To address (debug) these issues, we discussed and decided to update CI as follows.

  • The sqlcmd failed with the error Login timeout expired..
    • In the current CI, we run the sqlcmd command right after the SQL Server container starts. So, we guess that the SQL Server process does not start in the container.
    • So, we add sleep and check if we can run the SELECT 1 as a first step of the script.
    • We try SELECT 1 several times, and if the SELECT 1 command succeeds, we continue to the next steps.
  • The Create no superuser step hung and failed by the GitHub Actions timeout (360min by default).
    • The root cause is not found...
    • So, as a workaround, I set the timeout to 1 min instead of the default value 3600 min to the Create no superuser step.
    • In the case of succeeded CI, the Create no superuser takes about 10 seconds. And, I set 30 sec (3sec * 10 times) as a retry configuration in this update. So, I think the 1 min is appropriate as a timeout.
  • Integration test for Japanese words failed with garbled characters.
    • In the current CI, we set the default collation via a environment variable.

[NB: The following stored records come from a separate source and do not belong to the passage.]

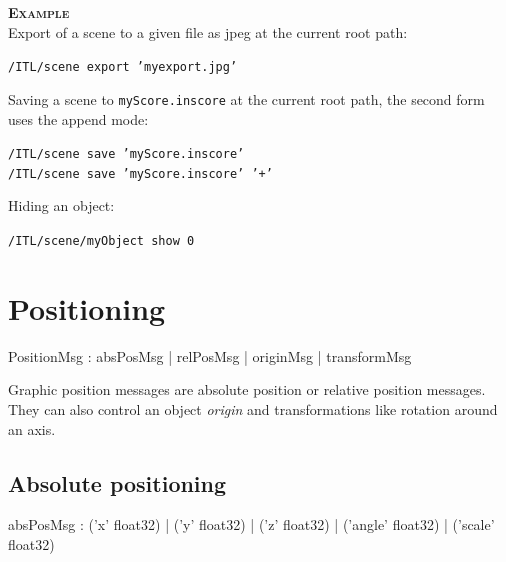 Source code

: \documentclass[a4paper,twoside]{report}
\newcommand{\sublevel}[1]	{\section{#1}}
\newcommand{\subsublevel}[1]	{\subsection{#1}}
\newcommand{\OSC}[1]		{\texttt{#1}}
\newcommand{\example}		{\textbf{\hspace{-1.5cm}\textbf{\textsc{Example }}}}
\newcommand{\sample}	[1]			{\vspace{-2mm}\begin{center}\colorbox{mygrey}{
								\begin{minipage}[t]{0.9\columnwidth} 
								{\small \texttt{#1}}
								\end{minipage}}\end{center}}
\begin{document}
\example \\
Export of a scene to a given file as jpeg at the current root path:
\sample{/ITL/scene export 'myexport.jpg'}
Saving a scene to \OSC{myScore.inscore} at the current root path, the second form uses the append mode:
\sample{/ITL/scene save 'myScore.inscore'\\
/ITL/scene save 'myScore.inscore' '+'}
Hiding an object:
\sample{/ITL/scene/myObject show 0}

\sublevel{Positioning}

\begin{rail}
PositionMsg : 		absPosMsg 
				|	relPosMsg 
				|	originMsg 
				| 	transformMsg
\end{rail}

Graphic position messages are absolute position or relative position messages. They can also control an object \emph{origin} and transformations like rotation around an axis.

\subsublevel{Absolute positioning}

\begin{rail}
absPosMsg :  
			('x' float32)
		| 	('y' float32)
		| 	('z' float32)
		| 	('angle' float32)
		| 	('scale' float32) 
\end{rail}
\end{document}
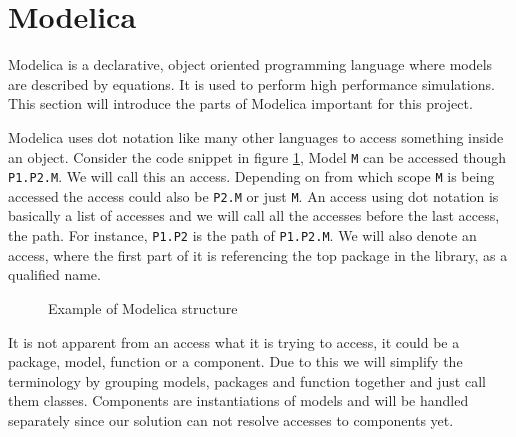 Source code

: \documentclass{cslthse-msc}
\begin{document}
\section{Modelica}
Modelica is a declarative, object oriented programming language where models are described by equations. It is used to perform high performance simulations. This section will introduce the parts of Modelica important for this project.

Modelica uses dot notation like many other languages to access something inside an object. Consider the code snippet in figure \ref{fig:modelicaExample}, Model \texttt{M} can be accessed though \texttt{P1.P2.M}. We will call this an access. Depending on from which scope \texttt{M} is being accessed the access could also be \texttt{P2.M} or just \texttt{M}. An access using dot notation is basically a list of accesses and we will call all the accesses before the last access, the path. For instance, \texttt{P1.P2} is the path of \texttt{P1.P2.M}. We will also denote an access, where the first part of it is referencing the top package in the library, as a qualified name.

\begin{figure}[!htbp]
    \centering
    \qquad
    \subfloat{\raisebox{3.2 cm}{}}
    \caption{Example of Modelica structure}
    \label{fig:modelicaExample}
\end{figure}

It is not apparent from an access what it is trying to access, it could be a package, model, function or a component. Due to this we will simplify the terminology by grouping models, packages and function together and just call them classes. Components are instantiations of models and will be handled separately since our solution can not resolve accesses to components yet.
\end{document}
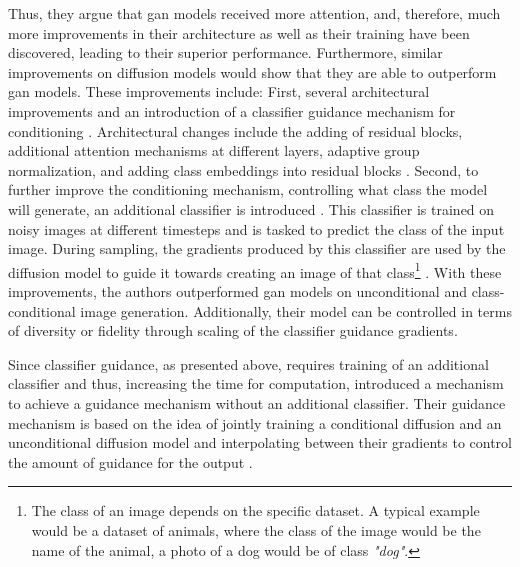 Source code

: Thus, they argue that \gls{gan} \glspl{model} received more attention, and, therefore, much more improvements in their architecture as well as their training have been discovered, leading to their superior performance.
Furthermore, similar improvements on diffusion \glspl{model} would show that they are able to outperform \gls{gan} \glspl{model}.
These improvements include:
First, several architectural improvements \cite[section 3]{dhariwal2021DiffusionModelsBeat} and an introduction of a classifier guidance mechanism for conditioning \cite[section 4]{dhariwal2021DiffusionModelsBeat}.
Architectural changes include the adding of residual blocks, additional attention mechanisms at different layers, adaptive group normalization, and adding class embeddings into residual blocks \cite{dhariwal2021DiffusionModelsBeat}.
Second, to further improve the conditioning mechanism, \ie controlling what class the \gls{model} will generate, an additional classifier is introduced \cite{dhariwal2021DiffusionModelsBeat}. 
This classifier is trained on noisy images at different timesteps and is tasked to predict the class of the input image.
During sampling, the gradients produced by this classifier are used by the diffusion \gls{model} to guide it towards creating an image of that class\footnote{The class of an image depends on the specific dataset. A typical example would be a dataset of animals, where the class of the image would be the name of the animal, \eg a photo of a dog would be of class \textit{"dog"}.} \cite{dhariwal2021DiffusionModelsBeat}.
With these improvements, the authors outperformed \gls{gan} \glspl{model} on unconditional and class-conditional image generation.
Additionally, their \gls{model} can be controlled in terms of diversity or fidelity through scaling of the classifier guidance gradients.

Since classifier guidance, as presented above, requires training of an additional classifier and thus, increasing the time for computation, \cite{ho2022ClassifierFreeDiffusionGuidance}
introduced a mechanism to achieve a guidance mechanism without an additional classifier.  
Their guidance mechanism is based on the idea of jointly training a conditional diffusion and an unconditional diffusion \gls{model} and interpolating between their gradients to control the amount of guidance for the output \cite{ho2022ClassifierFreeDiffusionGuidance}.

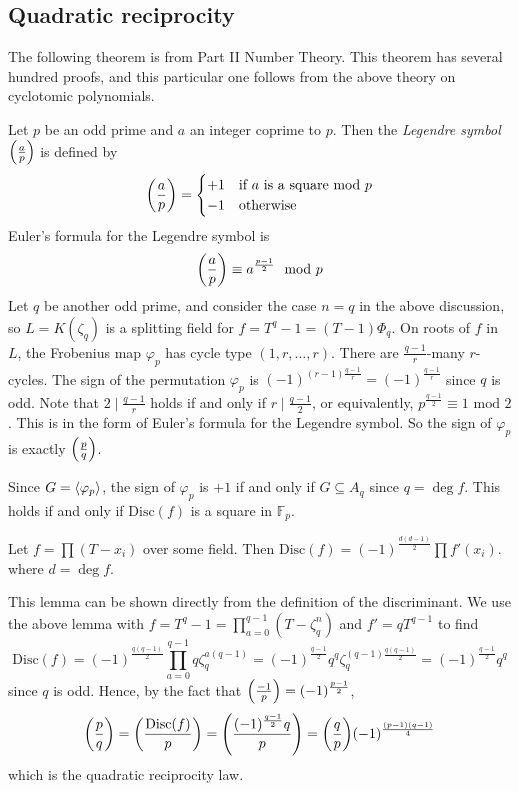 \subsection{Quadratic reciprocity}
The following theorem is from Part II Number Theory.
This theorem has several hundred proofs, and this particular one follows from the above theory on cyclotomic polynomials.

Let \( p \) be an odd prime and \( a \) an integer coprime to \( p \).
Then the \emph{Legendre symbol} \( \qty(\frac a p) \) is defined by
\[ \qty(\frac a p) = \begin{cases}
	+1 & \text{if } a \text{ is a square mod } p \\
	-1 & \text{otherwise}
\end{cases} \]
Euler's formula for the Legendre symbol is
\[ \qty(\frac a p) \equiv a^{\frac{p-1}{2}} \mod p \]
Let \( q \) be another odd prime, and consider the case \( n = q \) in the above discussion, so \( L = K(\zeta_q) \) is a splitting field for \( f = T^q - 1 = (T - 1) \Phi_q \).
On roots of \( f \) in \( L \), the Frobenius map \( \varphi_p \) has cycle type \( (1, r, \dots, r) \).
There are \( \frac{q-1}{r} \)-many \( r \)-cycles.
The sign of the permutation \( \varphi_p \) is \( (-1)^{(r-1) \frac{q-1}{r}} = (-1)^{\frac{q-1}{r}} \) since \( q \) is odd.
Note that \( 2 \mid \frac{q-1}{r} \) holds if and only if \( r \mid \frac{q-1}{2} \), or equivalently, \( p^{\frac{q-1}{2}} \equiv 1 \text{ mod } 2 \).
This is in the form of Euler's formula for the Legendre symbol.
So the sign of \( \varphi_p \) is exactly \( \qty(\frac p q) \).

Since \( G = \left\langle{} \varphi_p \right\rangle \), the sign of \( \varphi_p \) is \( +1 \) if and only if \( G \subseteq A_q \) since \( q = \deg f \).
This holds if and only if \( \mathrm{Disc}(f) \) is a square in \( \mathbb F_p \).
\begin{lemma}
	Let \( f = \prod (T - x_i) \) over some field.
	Then \( \mathrm{Disc}(f) = (-1)^{\frac{d(d-1)}{2}} \prod f'(x_i) \).
	where \( d = \deg f \).
\end{lemma}
This lemma can be shown directly from the definition of the discriminant.
We use the above lemma with \( f = T^q - 1 = \prod_{a=0}^{q-1}(T - \zeta_q^n) \) and \( f' = qT^{q-1} \) to find
\[ \mathrm{Disc}(f) = (-1)^{\frac{q(q-1)}{2}} \prod_{a=0}^{q-1} q \zeta_q^{a(q-1)} = (-1)^{\frac{q-1}{2}} q^q \zeta_q^{(q-1)\frac{q(q-1)}{2}} = (-1)^{\frac{q-1}{2}} q^q \]
since \( q \) is odd.
Hence, by the fact that \( \qty(\frac{-1}{p}) = (-1)^{\frac{p-1}{2}} \),
\[ \qty(\frac p q) = \qty(\frac{\mathrm{Disc}(f)}{p}) = \qty(\frac{(-1)^{\frac{q-1}{2}}q}{p}) = \qty(\frac{q}{p}) (-1)^{\frac{(p-1)(q-1)}{4}} \]
which is the quadratic reciprocity law.

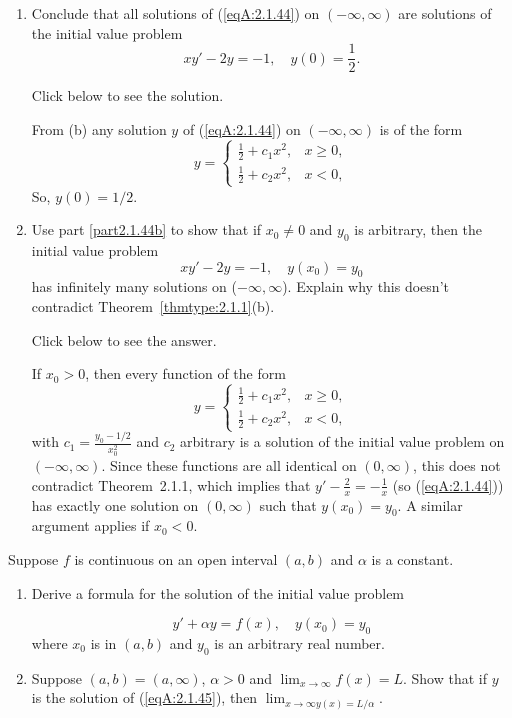 \documentclass{ximera}
\begin{document}
\begin{problem}
\begin{enumerate}
\item %
Conclude that all solutions of (\ref{eqA:2.1.44}) on
$(-\infty,\infty)$ are solutions of the initial value problem
$$
xy'-2y=-1,\quad y(0)=\frac{1}{2}.
$$

Click below to see the solution.

\begin{expandable}
    From (b) any solution $y$ of (\ref{eqA:2.1.44}) on
$(-\infty,\infty)$ is of the form
$$
y=\left\{\begin{array}{ll}\frac{1}{2}+c_1x^2, &x
\ge 0,\\
\frac{1}{2}+c_2x^2, &x < 0,\end{array}\right.
$$
So,
$y(0)=1/2$.
\end{expandable}

\item %
Use part \ref{part2.1.44b} to show that if  $x_0\neq 0$ and $y_0$  is arbitrary, then
  the  initial value problem
$$
xy'-2y=-1,\quad y(x_0)=y_0
$$
has infinitely many solutions on ($-\infty,\infty$). Explain why this
doesn't contradict  Theorem~\ref{thmtype:2.1.1}(b).

Click below to see the answer.

\begin{expandable}
    If $x_0>0$, then every function of the form
$$
y=\left\{\begin{array}{ll}\frac{1}{2}+c_1x^2, &x
\ge 0,\\
\frac{1}{2}+c_2x^2, &x < 0,\end{array}\right.
$$
with $c_1=\frac{y_0-1/2}{x_0^2}$ and $c_2$
arbitrary is a solution of the initial value problem on
$(-\infty,\infty)$. Since these functions are all identical on
$(0,\infty)$, this does not contradict Theorem~2.1.1, which
implies that 
$y'-\frac{2}{x}=-\frac{1}{x}$ (so
(\ref{eqA:2.1.44})) has exactly one solution on $(0,\infty)$ such
that $y(x_0)=y_0$. A similar argument applies if $x_0<0$.
\end{expandable}
\end{enumerate}
\end{problem}

\begin{problem}\label{exer:2.1.45}
Suppose $f$ is continuous on an open interval $(a,b)$
and $\alpha$ is a constant.
\begin{enumerate}
\item %
Derive a formula for the solution of the initial value
problem

\begin{equation}\label{eqA:2.1.45}
y'+\alpha y=f(x),\quad y(x_0)=y_0
\end{equation}
where $x_0$ is in $(a,b)$ and $y_0$ is an arbitrary real number.

\item %
Suppose $(a,b)=(a,\infty)$, $\alpha > 0$ and
$\lim_{x\to\infty} f(x)=L$. Show that if $y$ is the
solution of (\ref{eqA:2.1.45}), then $\lim_{x\to
\infty y(x)=L/\alpha}$.
\end{enumerate}
\end{problem}
\end{document}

However, we guess that the default collation is not applied to the test_db for some reason.
    • So, we set collation explicitly when we create test_db by the SQL CREATE DATABASE test_db COLLATE Japanese_BIN2.

Please take a look!

Related issues and/or PRs

Changes made

  • Implement connection check (SELECT 1) and retry feature in create-no-superuser-sqlserver.sh.
  • Add echo command to debug the issue.
  • Specify the database collation explicitly when we create test_db that we use for integration test.
  • Update CI to use the new script.
  • Set timeout configuration of GitHub Actions.

Checklist

  • I have commented my code, particularly in hard-to-understand areas.
  • I have updated the documentation to reflect the changes.
  • Any remaining open issues linked to this PR are documented and up-to-date (Jira, GitHub, etc.).
  • Tests (unit, integration, etc.) have been added for the changes.
  • My changes generate no new warnings.
  • Any dependent changes in other PRs have been merged and published.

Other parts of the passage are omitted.